Knowing the content is not enough: you have to revise the right things and manage the time in the exam. This page explains how to revise the prescribed sources as well as the content, how to drill each question type against its mark scheme, and how to divide the time across the two-hour papers so the high-tariff essays get the attention they need.

The answer

Revise content, sources and technique

Many students revise only the content and lose marks on the source questions, so revise the sources as a topic in their own right.

Drill each question type

Manage the time in the paper

Put it together

Examples in context

A model approach allocates time by marks, plans the essays, and protects time for the high-tariff questions.

Try this

Q1. Besides the events, name two things you should revise for an OCR Ancient History paper. [Knowledge recall]

  • Cue. Any two of: the prescribed sources (what each is and is useful for), the key dates and names, the main debates, and the question types and how each is marked.

Q2. Explain why you should spend most of your time on the essays and the 15-mark question. [Short explanation]

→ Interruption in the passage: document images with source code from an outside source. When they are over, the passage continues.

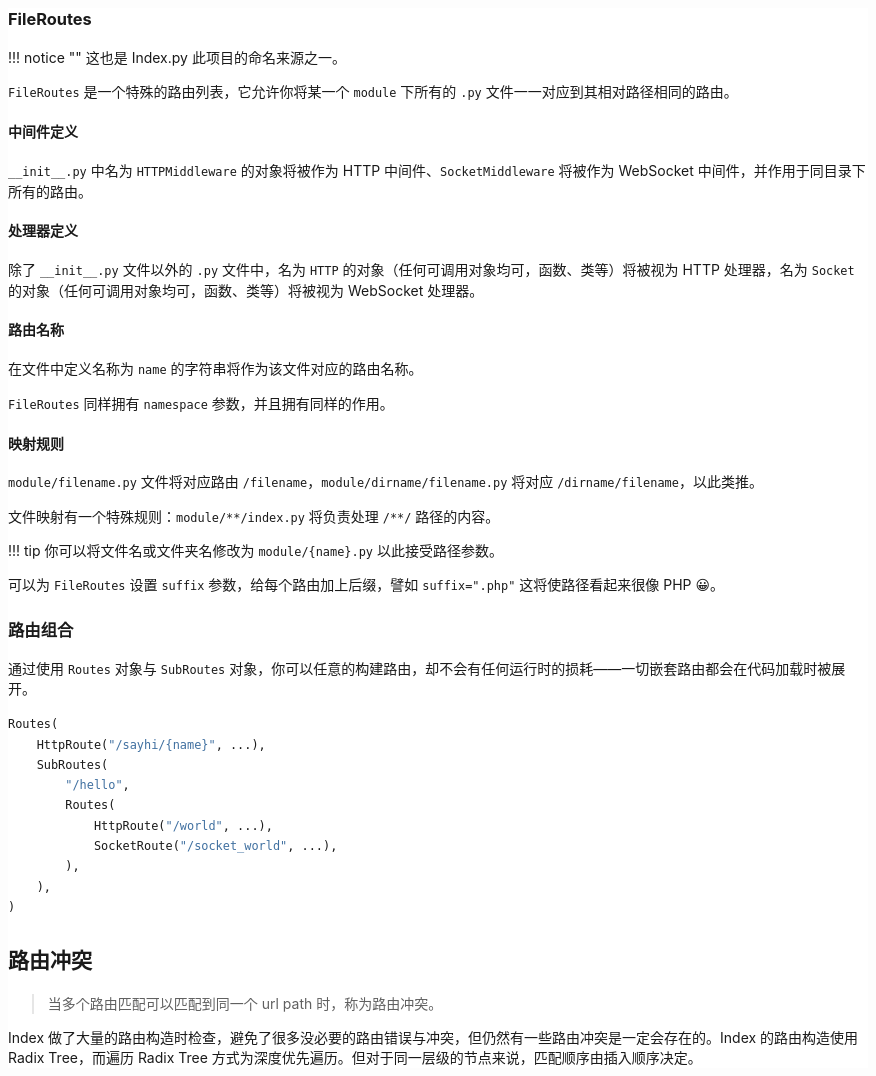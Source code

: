### FileRoutes

!!! notice ""
    这也是 Index.py 此项目的命名来源之一。

`FileRoutes` 是一个特殊的路由列表，它允许你将某一个 `module` 下所有的 `.py` 文件一一对应到其相对路径相同的路由。

#### 中间件定义

`__init__.py` 中名为 `HTTPMiddleware` 的对象将被作为 HTTP 中间件、`SocketMiddleware` 将被作为 WebSocket 中间件，并作用于同目录下所有的路由。

#### 处理器定义

除了 `__init__.py` 文件以外的 `.py` 文件中，名为 `HTTP` 的对象（任何可调用对象均可，函数、类等）将被视为 HTTP 处理器，名为 `Socket` 的对象（任何可调用对象均可，函数、类等）将被视为 WebSocket 处理器。

#### 路由名称

在文件中定义名称为 `name` 的字符串将作为该文件对应的路由名称。

`FileRoutes` 同样拥有 `namespace` 参数，并且拥有同样的作用。

#### 映射规则

`module/filename.py` 文件将对应路由 `/filename`，`module/dirname/filename.py` 将对应 `/dirname/filename`，以此类推。

文件映射有一个特殊规则：`module/**/index.py` 将负责处理 `/**/` 路径的内容。

!!! tip
    你可以将文件名或文件夹名修改为 `module/{name}.py` 以此接受路径参数。

可以为 `FileRoutes` 设置 `suffix` 参数，给每个路由加上后缀，譬如 `suffix=".php"` 这将使路径看起来很像 PHP 😀。

### 路由组合

通过使用 `Routes` 对象与 `SubRoutes` 对象，你可以任意的构建路由，却不会有任何运行时的损耗——一切嵌套路由都会在代码加载时被展开。

```python
Routes(
    HttpRoute("/sayhi/{name}", ...),
    SubRoutes(
        "/hello",
        Routes(
            HttpRoute("/world", ...),
            SocketRoute("/socket_world", ...),
        ),
    ),
)
```

## 路由冲突

> 当多个路由匹配可以匹配到同一个 url path 时，称为路由冲突。

Index 做了大量的路由构造时检查，避免了很多没必要的路由错误与冲突，但仍然有一些路由冲突是一定会存在的。Index 的路由构造使用 Radix Tree，而遍历 Radix Tree 方式为深度优先遍历。但对于同一层级的节点来说，匹配顺序由插入顺序决定。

  • Cue. Because those questions carry the most marks, so at roughly a mark a minute they deserve the most time and careful planning, whereas the 2-mark recall questions can be answered quickly, ensuring the high-tariff answers are not rushed.

Exam-style practice questions

Practice questions written in the style of OCR exam questions on this dot point, with worked answer explainers. The year tag is the paper they imitate, not the source.

OCR J198 20192 marksGive two things you should revise for an OCR Ancient History paper besides the events. [2-mark skills-style question]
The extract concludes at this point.